Rick stood up to help Ayliannon back into the water. "Well; save my ass a second time, and we'll forget that it ever happened. In fact, I'll even make it up to you by driving you back to the ocean myself." The mermaid slid into the lake with a tiny splash. Rick knelt down at the side of the boat, winked at the mermaid, and said, "That's a promise."

Ayliannon smiled and replied, "I'll hold you to it."

"Oh yeah!" said Rick. "You and me, Aylie, we're gonna do good things!"

"'Aylie'?" she repeated. "What is 'Aylie'?"

"It's your new nickname," said Rick. "Human tradition; very important. And 'Ayliannon' is just a little bit of a mouthful." As the mermaid swam away, he called out, "Now don't forget! Midnight!"

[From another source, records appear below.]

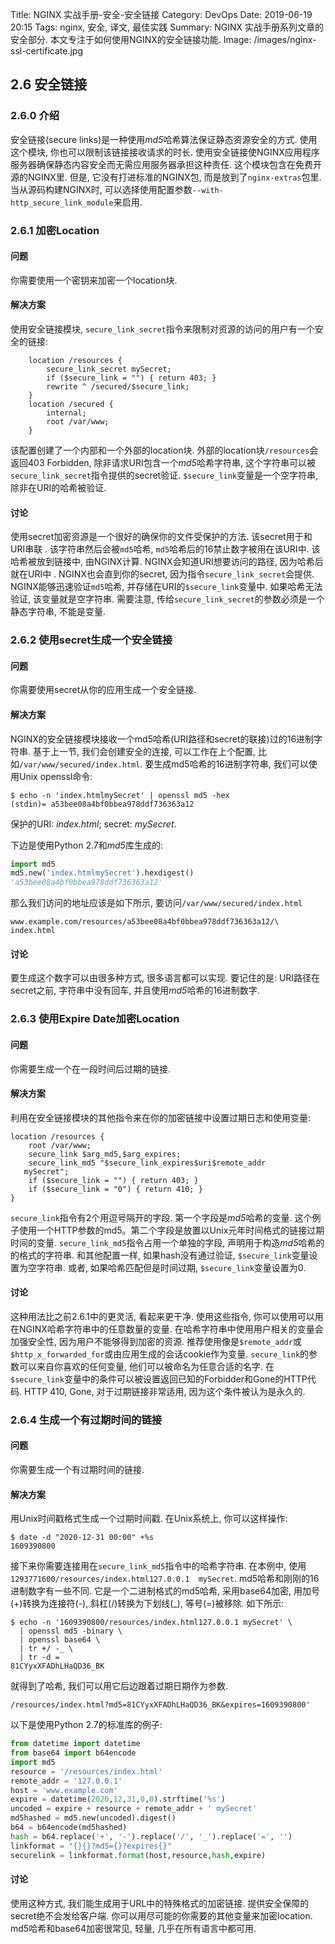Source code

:Title: NGINX 实战手册-安全-安全链接
Category: DevOps
Date: 2019-06-19 20:15
Tags: nginx, 安全, 译文, 最佳实践
Summary: NGINX 实战手册系列文章的安全部分. 本文专注于如何使用NGINX的安全链接功能.
Image: /images/nginx-ssl-certificate.jpg

## 2.6 安全链接

### 2.6.0 介绍

安全链接(secure links)是一种使用*md5*哈希算法保证静态资源安全的方式. 使用这个模块, 你也可以限制该链接接收请求的时长. 使用安全链接使NGINX应用程序服务器确保静态内容安全而无需应用服务器承担这种责任. 这个模块包含在免费开源的NGINX里. 但是, 它没有打进标准的NGINX包, 而是放到了`nginx-extras`包里. 当从源码构建NGINX时, 可以选择使用配置参数`--with-http_secure_link_module`来启用.

### 2.6.1 加密Location

#### 问题

你需要使用一个密钥来加密一个location块.

#### 解决方案

使用安全链接模块, `secure_link_secret`指令来限制对资源的访问的用户有一个安全的链接:

```nginx
    location /resources {
        secure_link_secret mySecret;
        if ($secure_link = "") { return 403; }
        rewrite ^ /secured/$secure_link;
    }
    location /secured {
        internal;
        root /var/www;
    }
```

该配置创建了一个内部和一个外部的location块. 外部的location块`/resources`会返回403 Forbidden, 除非请求URI包含一个*md5*哈希字符串, 这个字符串可以被`secure_link_secret`指令提供的secret验证. `$secure_link`变量是一个空字符串, 除非在URI的哈希被验证.

#### 讨论

使用secret加密资源是一个很好的确保你的文件受保护的方法. 该secret用于和URI串联 . 该字符串然后会被`md5`哈希, `md5`哈希后的16禁止数字被用在该URI中. 该哈希被放到链接中, 由NGINX计算. NGINX会知道URI想要访问的路径, 因为哈希后就在URI中 . NGINX也会直到你的secret, 因为指令`secure_link_secret`会提供. NGINX能够迅速验证`md5`哈希, 并存储在URI的`$secure_link`变量中. 如果哈希无法验证, 该变量就是空字符串. 需要注意, 传给`secure_link_secret`的参数必须是一个静态字符串, 不能是变量.

### 2.6.2 使用secret生成一个安全链接

#### 问题

你需要使用secret从你的应用生成一个安全链接.

#### 解决方案

NGINX的安全链接模块接收一个md5哈希(URI路径和secret的联接)过的16进制字符串. 基于上一节, 我们会创建安全的连接, 可以工作在上个配置, 比如`/var/www/secured/index.html`. 要生成md5哈希的16进制字符串, 我们可以使用Unix openssl命令:

```shell
$ echo -n 'index.htmlmySecret' | openssl md5 -hex
(stdin)= a53bee08a4bf0bbea978ddf736363a12
```

保护的URI: *index.html*; secret: *mySecret*.

下边是使用Python 2.7和*md5*库生成的:

```python
import md5
md5.new('index.htmlmySecret').hexdigest()
'a53bee08a4bf0bbea978ddf736363a12'
```

那么我们访问的地址应该是如下所示, 要访问`/var/www/secured/index.html`

```
www.example.com/resources/a53bee08a4bf0bbea978ddf736363a12/\
index.html
```

#### 讨论

要生成这个数字可以由很多种方式, 很多语言都可以实现. 要记住的是: URI路径在secret之前, 字符串中没有回车, 并且使用*md5*哈希的16进制数字.

### 2.6.3 使用Expire Date加密Location

#### 问题

你需要生成一个在一段时间后过期的链接.

#### 解决方案

利用在安全链接模块的其他指令来在你的加密链接中设置过期日志和使用变量:

```nginx
location /resources {
    root /var/www;
    secure_link $arg_md5,$arg_expires;
    secure_link_md5 "$secure_link_expires$uri$remote_addr
   mySecret";
    if ($secure_link = "") { return 403; }
    if ($secure_link = "0") { return 410; }
}
```

`secure_link`指令有2个用逗号隔开的字段. 第一个字段是*md5*哈希的变量. 这个例子使用一个HTTP参数的md5。第二个字段是放置以Unix元年时间格式的链接过期时间的变量. `secure_link_md5`指令占用一个单独的字段, 声明用于构造*md5*哈希的的格式的字符串. 和其他配置一样, 如果hash没有通过验证, `$secure_link`变量设置为空字符串. 或者, 如果哈希匹配但是时间过期, `$secure_link`变量设置为0.

#### 讨论

这种用法比之前2.6.1中的更灵活, 看起来更干净. 使用这些指令, 你可以使用可以用在NGINX哈希字符串中的任意数量的变量. 在哈希字符串中使用用户相关的变量会加强安全性, 因为用户不能够得到加密的资源. 推荐使用像是`$remote_addr`或`$http_x_forwarded_for`或由应用生成的会话cookie作为变量. `secure_link`的参数可以来自你喜欢的任何变量, 他们可以被命名为任意合适的名字. 在`$secure_link`变量中的条件可以被设置返回已知的Forbidder和Gone的HTTP代码. HTTP 410, Gone, 对于过期链接非常适用, 因为这个条件被认为是永久的.

### 2.6.4 生成一个有过期时间的链接

#### 问题

你需要生成一个有过期时间的链接.

#### 解决方案

用Unix时间戳格式生成一个过期时间戳. 在Unix系统上, 你可以这样操作:

```shell
$ date -d "2020-12-31 00:00" +%s
1609390800
```

接下来你需要连接用在`secure_link_md5`指令中的哈希字符串. 在本例中, 使用`1293771600/resources/index.html127.0.0.1  mySecret`. md5哈希和刚刚的16进制数字有一些不同. 它是一个二进制格式的md5哈希, 采用base64加密, 用加号(+)转换为连接符(-), 斜杠(/)转换为下划线(_), 等号(=)被移除. 如下所示:

```shell
$ echo -n '1609390800/resources/index.html127.0.0.1 mySecret' \
  | openssl md5 -binary \
  | openssl base64 \
  | tr +/ -_ \
  | tr -d =
81CYyxXFADhLHaQD36_BK
```

就得到了哈希, 我们可以用它后边跟着过期日期作为参数.

`/resources/index.html?md5=81CYyxXFADhLHaQD36_BK&expires=1609390800'`

以下是使用Python 2.7的标准库的例子:

```python
from datetime import datetime
from base64 import b64encode
import md5
resource = '/resources/index.html'
remote_addr = '127.0.0.1'
host = 'www.example.com'
expire = datetime(2020,12,31,0,0).strftime('%s')
uncoded = expire + resource + remote_addr + ' mySecret'
md5hashed = md5.new(uncoded).digest()
b64 = b64encode(md5hashed)
hash = b64.replace('+', '-').replace('/', '_').replace('=', '')
linkformat = "{}{}?md5={}?expires{}"
securelink = linkformat.format(host,resource,hash,expire)
```

#### 讨论

使用这种方式, 我们能生成用于URL中的特殊格式的加密链接. 提供安全保障的secret绝不会发给客户端. 你可以用尽可能的你需要的其他变量来加密location. md5哈希和base64加密很常见, 轻量, 几乎在所有语言中都可用.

"I won't!" she called back. Then, she flipped her tailfin and disappeared under the water.

Rick sat alone in the boat for a minute, pondering, mulling over what he'd learned. Then he took the crystal ball out of his pocket. Now that he had the whole story, or as much of it as he was going glean from the mermaid at any rate, was time to talk to the boss-lady. There would be no more improvising or taking blind guesses in the dark for this analytically-minded engineer, no sir: it was time to make a plan.

* * *

In truth, Rick had already more or less decided on a course of action. He didn't think that he had the means to oppose the cultists directly; that would have required some firepower, or some high explosives, or something else equally violent that Rick didn't have access to at the moment. But then, that wasn't who Rick was: you could hardly call him a "roaring rampage" kind of guy. He'd done some Tae Kwan Do as a kid and some foil-fencing as an undergrad, and that was about the limit on his meager-to-nonexistent capabilities as a fighter.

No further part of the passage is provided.